I bet a lot of people are going to despise today’s Steven Pearlstein column advocating lower wages for American workers especially since he throws in a gratuitous paragraph suggesting that highly compensated newspaper columnists are the reason the US outperformed the USSR. But this is the paragraph with analytic weight:
Which brings us back to the story of GM’s Orion plant. There are lots of reasons why American companies like GM have lost market share (yes, I wrote about currency manipulation last week), but one is that in too many industries, our labor costs are now too high to be globally competitive. Reducing wages and benefits in those industries would not only help to create and save jobs, but would also force a further reduction in consumption and living standards that is necessary to bring the U.S. economy back into balance.
It seems to me that neither Pearlstein nor some of the people I’ve seen complaining about him understand that Yuan revaluation is the same thing as lower wages for American workers.
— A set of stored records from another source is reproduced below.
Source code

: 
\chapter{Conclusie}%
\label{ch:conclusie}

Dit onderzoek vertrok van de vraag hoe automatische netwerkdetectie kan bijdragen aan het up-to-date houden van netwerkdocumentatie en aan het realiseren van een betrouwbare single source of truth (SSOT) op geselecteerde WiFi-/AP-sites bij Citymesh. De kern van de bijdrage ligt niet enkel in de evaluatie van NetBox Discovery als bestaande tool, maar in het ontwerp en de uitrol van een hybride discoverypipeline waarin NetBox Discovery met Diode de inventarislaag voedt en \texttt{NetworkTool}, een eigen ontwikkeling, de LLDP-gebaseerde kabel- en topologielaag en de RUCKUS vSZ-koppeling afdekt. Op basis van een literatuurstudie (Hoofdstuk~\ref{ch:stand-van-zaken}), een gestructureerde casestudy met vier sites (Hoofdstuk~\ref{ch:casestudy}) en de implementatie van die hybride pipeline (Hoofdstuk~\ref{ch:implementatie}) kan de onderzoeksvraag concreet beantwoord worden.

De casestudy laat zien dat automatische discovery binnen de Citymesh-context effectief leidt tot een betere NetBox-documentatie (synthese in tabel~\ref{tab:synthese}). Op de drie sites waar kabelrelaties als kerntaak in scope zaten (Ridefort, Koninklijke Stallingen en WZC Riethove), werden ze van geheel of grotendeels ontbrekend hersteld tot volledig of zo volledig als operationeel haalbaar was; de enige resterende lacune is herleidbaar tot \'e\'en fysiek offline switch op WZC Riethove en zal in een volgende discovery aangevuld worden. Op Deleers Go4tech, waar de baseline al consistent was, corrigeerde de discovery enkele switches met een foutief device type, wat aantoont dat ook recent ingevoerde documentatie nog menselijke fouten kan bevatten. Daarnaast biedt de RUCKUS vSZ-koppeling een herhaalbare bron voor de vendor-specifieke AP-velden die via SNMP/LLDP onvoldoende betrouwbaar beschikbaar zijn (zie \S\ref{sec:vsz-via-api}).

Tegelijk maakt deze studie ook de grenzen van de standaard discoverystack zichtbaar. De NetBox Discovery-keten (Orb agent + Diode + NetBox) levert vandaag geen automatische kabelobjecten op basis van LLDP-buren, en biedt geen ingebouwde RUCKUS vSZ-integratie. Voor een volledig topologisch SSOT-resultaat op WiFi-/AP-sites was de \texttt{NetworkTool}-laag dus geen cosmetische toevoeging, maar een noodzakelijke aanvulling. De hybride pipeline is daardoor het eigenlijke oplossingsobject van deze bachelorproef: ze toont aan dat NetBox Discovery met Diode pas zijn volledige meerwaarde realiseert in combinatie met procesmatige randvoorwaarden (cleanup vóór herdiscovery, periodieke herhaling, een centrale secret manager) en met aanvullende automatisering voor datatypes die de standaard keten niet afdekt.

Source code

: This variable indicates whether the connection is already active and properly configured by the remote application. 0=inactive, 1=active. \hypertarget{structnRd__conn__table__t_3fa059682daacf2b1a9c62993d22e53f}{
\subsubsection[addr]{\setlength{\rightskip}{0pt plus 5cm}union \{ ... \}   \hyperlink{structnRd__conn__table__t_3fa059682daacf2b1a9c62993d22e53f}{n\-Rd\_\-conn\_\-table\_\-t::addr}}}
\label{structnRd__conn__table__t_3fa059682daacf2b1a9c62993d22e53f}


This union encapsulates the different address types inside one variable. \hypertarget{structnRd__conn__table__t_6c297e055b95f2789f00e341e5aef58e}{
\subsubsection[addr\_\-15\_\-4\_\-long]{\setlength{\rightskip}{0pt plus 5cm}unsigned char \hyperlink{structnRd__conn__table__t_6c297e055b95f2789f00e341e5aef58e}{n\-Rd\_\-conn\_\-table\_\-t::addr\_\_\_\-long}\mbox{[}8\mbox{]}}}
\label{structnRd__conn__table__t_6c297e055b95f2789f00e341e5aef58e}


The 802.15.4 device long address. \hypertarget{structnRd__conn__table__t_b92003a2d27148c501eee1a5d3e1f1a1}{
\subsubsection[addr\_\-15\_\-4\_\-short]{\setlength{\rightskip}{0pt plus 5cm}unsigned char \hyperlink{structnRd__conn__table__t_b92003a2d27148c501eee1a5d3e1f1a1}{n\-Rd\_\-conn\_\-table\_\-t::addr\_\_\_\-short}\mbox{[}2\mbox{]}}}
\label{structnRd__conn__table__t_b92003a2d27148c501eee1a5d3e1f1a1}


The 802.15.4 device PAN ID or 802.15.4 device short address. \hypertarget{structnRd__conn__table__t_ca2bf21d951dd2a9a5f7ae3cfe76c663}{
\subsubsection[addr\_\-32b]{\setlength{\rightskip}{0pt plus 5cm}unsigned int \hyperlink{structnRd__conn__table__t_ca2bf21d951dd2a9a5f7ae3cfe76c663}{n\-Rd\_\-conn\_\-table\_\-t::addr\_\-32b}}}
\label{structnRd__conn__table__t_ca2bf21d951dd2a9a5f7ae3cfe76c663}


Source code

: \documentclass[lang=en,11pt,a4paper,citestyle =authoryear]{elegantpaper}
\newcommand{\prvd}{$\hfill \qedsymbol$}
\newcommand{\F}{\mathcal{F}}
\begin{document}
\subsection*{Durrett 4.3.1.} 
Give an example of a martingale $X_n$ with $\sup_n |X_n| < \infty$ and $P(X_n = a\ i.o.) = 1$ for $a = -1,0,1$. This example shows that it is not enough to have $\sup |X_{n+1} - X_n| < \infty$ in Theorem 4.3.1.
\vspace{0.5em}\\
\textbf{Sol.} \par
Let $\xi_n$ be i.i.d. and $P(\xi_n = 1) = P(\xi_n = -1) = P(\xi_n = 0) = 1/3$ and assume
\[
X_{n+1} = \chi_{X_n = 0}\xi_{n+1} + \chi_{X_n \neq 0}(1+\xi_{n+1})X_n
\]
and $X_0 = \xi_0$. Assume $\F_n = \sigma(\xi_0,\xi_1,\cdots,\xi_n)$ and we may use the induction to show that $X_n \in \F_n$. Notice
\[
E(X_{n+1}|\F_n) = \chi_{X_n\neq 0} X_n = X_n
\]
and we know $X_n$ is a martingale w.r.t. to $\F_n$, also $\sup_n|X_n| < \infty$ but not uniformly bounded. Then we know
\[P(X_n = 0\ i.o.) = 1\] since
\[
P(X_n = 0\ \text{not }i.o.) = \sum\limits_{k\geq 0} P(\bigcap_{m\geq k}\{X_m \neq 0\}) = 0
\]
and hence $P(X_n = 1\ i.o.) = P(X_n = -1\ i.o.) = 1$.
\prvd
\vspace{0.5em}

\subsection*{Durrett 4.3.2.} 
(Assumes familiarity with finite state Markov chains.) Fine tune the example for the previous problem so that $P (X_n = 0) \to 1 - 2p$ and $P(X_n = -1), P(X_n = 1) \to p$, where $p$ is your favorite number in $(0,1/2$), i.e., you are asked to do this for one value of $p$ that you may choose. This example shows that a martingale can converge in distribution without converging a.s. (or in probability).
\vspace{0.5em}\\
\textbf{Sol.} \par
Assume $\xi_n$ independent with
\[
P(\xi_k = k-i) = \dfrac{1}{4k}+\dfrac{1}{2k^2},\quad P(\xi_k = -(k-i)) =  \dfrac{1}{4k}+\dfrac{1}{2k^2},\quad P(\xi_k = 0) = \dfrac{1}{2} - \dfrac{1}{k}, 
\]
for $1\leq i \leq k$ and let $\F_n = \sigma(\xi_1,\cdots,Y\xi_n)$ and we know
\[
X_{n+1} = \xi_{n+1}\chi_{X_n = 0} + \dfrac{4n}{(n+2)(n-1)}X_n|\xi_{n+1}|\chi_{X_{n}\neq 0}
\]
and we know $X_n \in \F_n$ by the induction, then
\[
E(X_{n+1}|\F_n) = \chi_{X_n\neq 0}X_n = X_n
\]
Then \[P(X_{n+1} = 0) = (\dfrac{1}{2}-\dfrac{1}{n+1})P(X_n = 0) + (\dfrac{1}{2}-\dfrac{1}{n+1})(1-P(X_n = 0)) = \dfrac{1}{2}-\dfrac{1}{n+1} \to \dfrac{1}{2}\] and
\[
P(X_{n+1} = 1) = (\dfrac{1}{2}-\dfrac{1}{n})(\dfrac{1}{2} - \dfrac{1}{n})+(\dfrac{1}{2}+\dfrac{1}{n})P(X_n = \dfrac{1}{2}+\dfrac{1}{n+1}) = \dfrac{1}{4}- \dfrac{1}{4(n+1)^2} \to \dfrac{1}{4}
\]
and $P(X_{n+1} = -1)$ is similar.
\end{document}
Almost everyone in the United States earns money according to a formula denominated in dollars. So if dollars become less valuable relative to other important currencies, our real compensation declines. By the same token, if the Federal Reserve succeeds in raising the price level, our real compensation declines. These are all related concepts—all ways of cutting the real wages of Americans.
However, of the three nominal wage cuts are really the least-attractive option. That’s because not only are our earnings denominated in nominal dollars so are our financial obligations. If you force nominal wage cuts on an indebted population, you get an unbalanced deflation where existing debt obligations come to consume a larger and larger share of income. Alternatively, if you reduce real compensation via currency devaluation or higher inflation you reduce income and debt alike allowing us to dig out of the balance sheet hole more quickly.